1. Threshold Pruning (The Meritocracy Filter)
To prevent the index from bloating with inactive or low-value data, the system enforces a strict minTotalContributions threshold (configured in config.mjs).
During cleanup, every profile in the rich users.jsonl store is evaluated. If a user's total contributions fall below this threshold, their profile is permanently deleted. Subsequently, they are also purged from the tracker.json index, ensuring the Updater doesn't waste API quota continually re-evaluating them.
2. Blocklist Enforcement
Privacy is paramount. If a user's GitHub handle appears in blocklist.json (usually populated by the Opt-Out service), the Cleanup routine will aggressively hard-delete any trace of that user from all data files (users.jsonl, tracker.json, etc.). This is an absolute override that happens on every execution.
3. Allowlist Protection & "Resurrection"
Conversely, the allowlist.json provides an absolute protective barrier. It serves two distinct functions during cleanup:
- Protection: If a user is on the allowlist, they are completely exempt from Threshold Pruning. They will remain in the index even if they have 0 contributions.
- Resurrection: Before pruning begins, the service cross-references the allowlist against the tracker queue. If an allowlisted VIP is somehow missing from the tracker, the Cleanup service will instantly "resurrect" them, injecting a new pending entry (
lastUpdate: null) into the queue to ensure they are scheduled for the next Updater run.
4. The 30-Day "Penalty Box" TTL
When the Updater encounters an error analyzing a user (e.g., a GraphQL timeout or a 404), that user is placed in failed.json—the "Penalty Box."
Users in the Penalty Box are temporarily protected from being completely pruned from the tracker, giving them a chance to be successfully processed in a future run.

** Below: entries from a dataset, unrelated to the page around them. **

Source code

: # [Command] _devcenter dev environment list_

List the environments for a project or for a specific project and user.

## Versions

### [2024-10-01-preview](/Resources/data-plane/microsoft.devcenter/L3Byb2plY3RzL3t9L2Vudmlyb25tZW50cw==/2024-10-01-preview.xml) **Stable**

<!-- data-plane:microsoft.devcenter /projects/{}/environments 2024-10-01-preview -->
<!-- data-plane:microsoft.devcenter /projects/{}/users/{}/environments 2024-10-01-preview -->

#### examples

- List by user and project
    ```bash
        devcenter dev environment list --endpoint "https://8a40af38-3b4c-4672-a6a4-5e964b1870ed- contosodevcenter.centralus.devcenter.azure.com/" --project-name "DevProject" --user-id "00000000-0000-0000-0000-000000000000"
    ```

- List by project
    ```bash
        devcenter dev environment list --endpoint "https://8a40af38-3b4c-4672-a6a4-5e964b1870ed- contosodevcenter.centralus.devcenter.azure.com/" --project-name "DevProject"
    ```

However, the Cleanup service enforces a strict 30-Day Time-To-Live (TTL).
// Enforce Retention Policy (Penalty Box TTL)
const THIRTY_DAYS_MS = 30 * 24 * 60 * 60 * 1000;
const now = Date.now();
for (const [login, timestamp] of failed) {
const ts = new Date(timestamp).getTime();
if (now - ts > THIRTY_DAYS_MS) {
console.log(`[Cleanup] Expiring failed user (TTL > 30d): ${login}`);
failed.delete(login); // Removes Tracker protection
}
}
If a user remains in a failed state for more than 30 days, their protection is revoked, and the standard pruning logic will expunge them from the system.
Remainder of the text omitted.